For the past few months, stairs have bothered my knee, and, at the Tower, as I was walking down some stairs, something just felt really, really off and uncomfortable. So, at the National Gallery, I had to stop and sit on benches to look at the artwork when things got too bad.
Fingers crossed that the knee thing isn’t anything serious. It’d be a bit challenging trying to hobble around Europe.
My knee was also the reason I had a mini panic attack when Clare and I got separated. We miscommunicated, and she thought my knee was bothering me to the point that I wanted to leave. She walked ahead of me and thought I was behind her. Without realizing she was leaving, I stopped to look at a painting, looked up — and she was gone.
It wasn’t all bad, though! Looking for her, I managed to find a wing that I had previously missed, and it was filled with Monet’s works, including one of his waterlilies.
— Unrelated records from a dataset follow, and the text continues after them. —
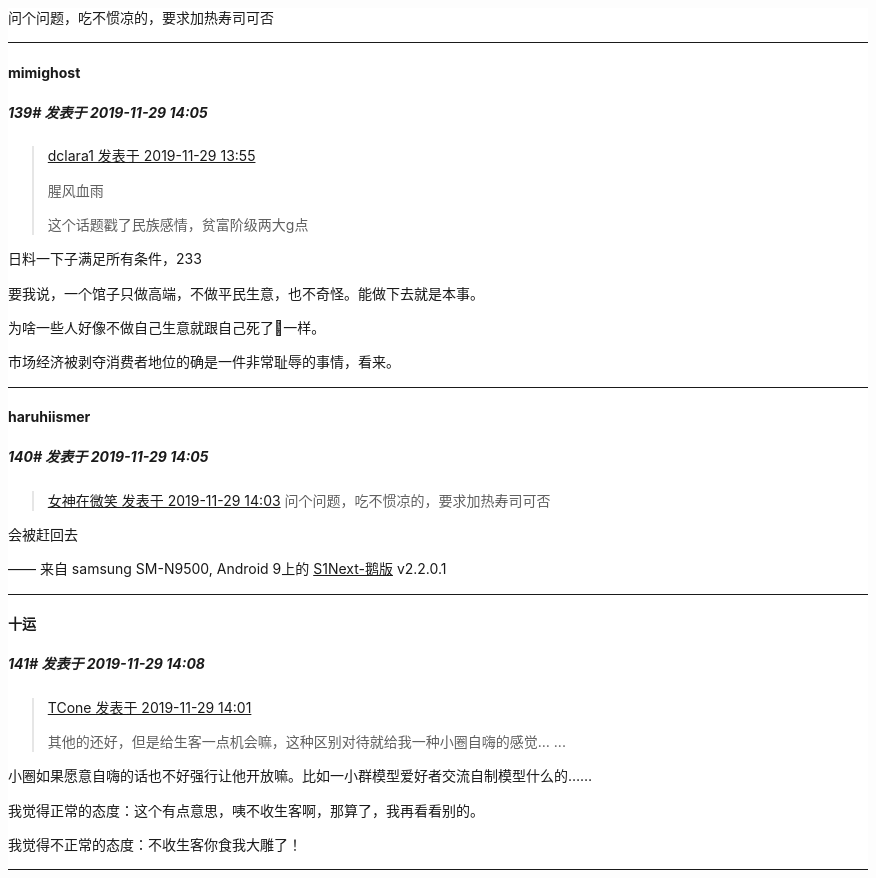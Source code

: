 
问个问题，吃不惯凉的，要求加热寿司可否


-----

####  mimighost  
##### 139#       发表于 2019-11-29 14:05


<blockquote><a href="httphttps://bbs.saraba1st.com/2b/forum.php?mod=redirect&amp;goto=findpost&amp;pid=45657491&amp;ptid=1868626" target="_blank">dclara1 发表于 2019-11-29 13:55</a>

腥风血雨


这个话题戳了民族感情，贫富阶级两大g点</blockquote>
日料一下子满足所有条件，233


要我说，一个馆子只做高端，不做平民生意，也不奇怪。能做下去就是本事。


为啥一些人好像不做自己生意就跟自己死了🐎一样。


市场经济被剥夺消费者地位的确是一件非常耻辱的事情，看来。


-----

####  haruhiismer  
##### 140#       发表于 2019-11-29 14:05


<blockquote><a href="httphttps://bbs.saraba1st.com/2b/forum.php?mod=redirect&amp;goto=findpost&amp;pid=45657580&amp;ptid=1868626" target="_blank">女神在微笑 发表于 2019-11-29 14:03</a>
问个问题，吃不惯凉的，要求加热寿司可否</blockquote>
会被赶回去

—— 来自 samsung SM-N9500, Android 9上的 [S1Next-鹅版](https://github.com/ykrank/S1-Next/releases) v2.2.0.1


-----

####  十运  
##### 141#       发表于 2019-11-29 14:08


<blockquote><a href="httphttps://bbs.saraba1st.com/2b/forum.php?mod=redirect&amp;goto=findpost&amp;pid=45657554&amp;ptid=1868626" target="_blank">TCone 发表于 2019-11-29 14:01</a>

其他的还好，但是给生客一点机会嘛，这种区别对待就给我一种小圈自嗨的感觉… ...</blockquote>
小圈如果愿意自嗨的话也不好强行让他开放嘛。比如一小群模型爱好者交流自制模型什么的……


我觉得正常的态度：这个有点意思，咦不收生客啊，那算了，我再看看别的。

我觉得不正常的态度：不收生客你食我大雕了！


-----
Once we found (and blamed) each other, we stepped outside and marveled at some street performers who had set up shop. They were suspended over the ground, looking as if they were floating on air. I think I’m just going to join up their troupe and stay in London for a bit. Who needs a college degree when I can hang outside the National Gallery and float for a living?
Dinner was a pretty simple affair (after Clare and I finally picked a place), and Clare got herself the fish and chips she so wanted. Surprise, surprise, I ordered a burger. And a beer. It’s nice, this whole don’t-have-to-be-21-to-drink thing. The bartender recommended the Old Speckled Hen, and I liked it! Going back to the U.S. as a mere 20-year-old is going to be so hard.
Tomorrow is our last day in London, and we have a lot we want to do! We’re planning to hit up the British Museum, Buckingham Palace, Big Ben and Westminster Abbey, but, right now, that kind of depends on how my knee holds up.
Plus, we’re trying to find a spot for High Tea (thanks to our Mom, Clare and I both are addicted to tea and have never even actually tried coffee). Oh, and there’s this little thing called a FOOTBALL GAME (see, I’m learning!) between the U.S. and Germany, so we’ll certainly make sure we find a good place to watch.
I BELIEVE THAT WE WILL WIN!
Maybe we’ll watch it at the hostel with that gigantic German crowd of students. Or, maybe not…
Looking forward to tomorrow and a great final day in my favorite European city thus far!